Photo Credit: Jay Huang (Flickr CC)

Grouse Grind

  • Trail Length: 2.9 kilometers
  • Location: Grouse Mountain Park

The Grouse Grind is a popular hiking destination located within the borders of Vancouver. Sitting at just under 3 kilometers, this trail takes hikers up a stone and wooden staircase 780 meters to the top of Grouse Mountain. Set aside about 1.5 to 2 hours for this hike. It’s recommended to take the Grouse Mountain Gondola down (free trip downhill) to keep the trail safe from loose gravel pelting down on the ascending hikers. This trail can get crowded during the busy season. At the top of the mountain are cafes, restaurants, and bars, offering a delicious reward to the hikers that finish the grind.

The Lions

  • Trail Length: 12.4 kilometers
  • Location: Lions Bay

An iconic landmark overlooking the Howe Sound, the Lions are two twin peaks north of Vancouver. This 4 hour trail will take you to the ridge of the Lions. Here, you’ll catch stunning views of the Howe Sound and the North Shore mountains. Most of the hike is a steady incline up a gravel path. You’ll pass over a bridge which will be your last chance to refill your water before the top. The “heads” of the Lions are climbable, but they require extensive scrambling and straight-up bouldering. Do NOT attempt without a buddy or if you are afraid of heights.

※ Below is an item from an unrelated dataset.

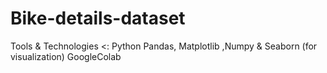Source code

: # Bike-details-dataset
Tools &amp; Technologies &lt;: Python Pandas, Matplotlib ,Numpy &amp; Seaborn (for visualization) GoogleColab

Photo Credit: ActiveSteve (Flickr CC)

Golden Ears Trail

  • Trail Length: 21.7 kilometers
  • Location: Golden Ears Provincial Park

One of the most epic hikes near Vancouver, Golden Ears trail takes you up to the northern summit of the mountain. This trek is perfect for backpackers, as there are several campsites located within the park, as well as 6 tent platforms near the peak. Panoramic views of Pitt Lake wait at the end of the hike. We wouldn’t recommend this trail to any beginner hikers as the route is very technical. Additionally, the elevation gain means unpredictable climate. There’s an emergency shelter located near the top for hikers who get stranded by bad weather.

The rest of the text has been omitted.